*** Opening of Given entries ***

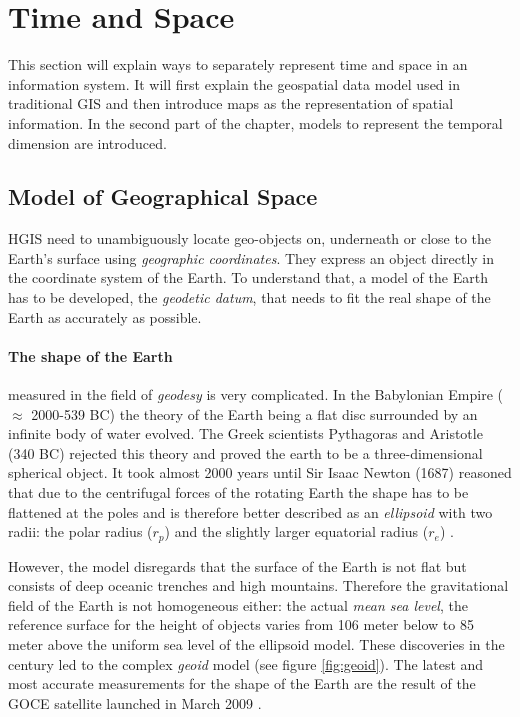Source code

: \section{Time and Space} %
\label{sec:time_and_space}

This section will explain ways to separately represent time and space in an information system. It will first explain the geospatial data model used in traditional GIS and then introduce maps as the representation of spatial information. In the second part of the chapter, models to represent the temporal dimension are introduced.

\subsection{Model of Geographical Space} %
\label{sub:model_of_geographical_space}

HGIS need to unambiguously locate geo-objects on, underneath or close to the Earth's surface using \emph{geographic coordinates}. They express an object directly in the coordinate system of the Earth. To understand that, a model of the Earth has to be developed, the \emph{geodetic datum}, that needs to fit the real shape of the Earth as accurately as possible.

\paragraph{The shape of the Earth} %
\label{par:the_shape_of_the_earth}

measured in the field of \emph{geodesy} is very complicated. In the Babylonian Empire ($\approx$ 2000-539 BC) the theory of the Earth being a flat disc surrounded by an infinite body of water
evolved. The Greek scientists Pythagoras and Aristotle (340 BC) rejected this theory and proved the earth to be a three-dimensional spherical object. It took almost 2000 years until Sir Isaac Newton (1687) reasoned that due to the centrifugal forces of the rotating Earth the shape has to be flattened at the poles and is therefore better described as an \emph{ellipsoid} with two radii: the polar radius ($r_p$) and the slightly larger equatorial radius ($r_e$)
\cite[pp. 69-77]{bolstad2008gis}.

However, the model disregards that the surface of the Earth is not flat but consists of deep oceanic trenches and high mountains. Therefore the gravitational field of the Earth is not homogeneous either: the actual \emph{mean sea level}, the reference surface for the height of objects varies from 106 meter below to 85 meter above the uniform sea level of the ellipsoid model. These discoveries in the  century led to the complex \emph{geoid} model (see figure \ref{fig:geoid}). The latest and most accurate measurements for the shape of the Earth are the result of the GOCE satellite launched in March 2009
\cite{geoid, geoidESRI}.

*** Close of Given entries ***

### Try it
Search the records above for the string "cite". Report each line that has it.

### Task answer
\cite[pp. 69-77]{bolstad2008gis}.
\cite{geoid, geoidESRI}.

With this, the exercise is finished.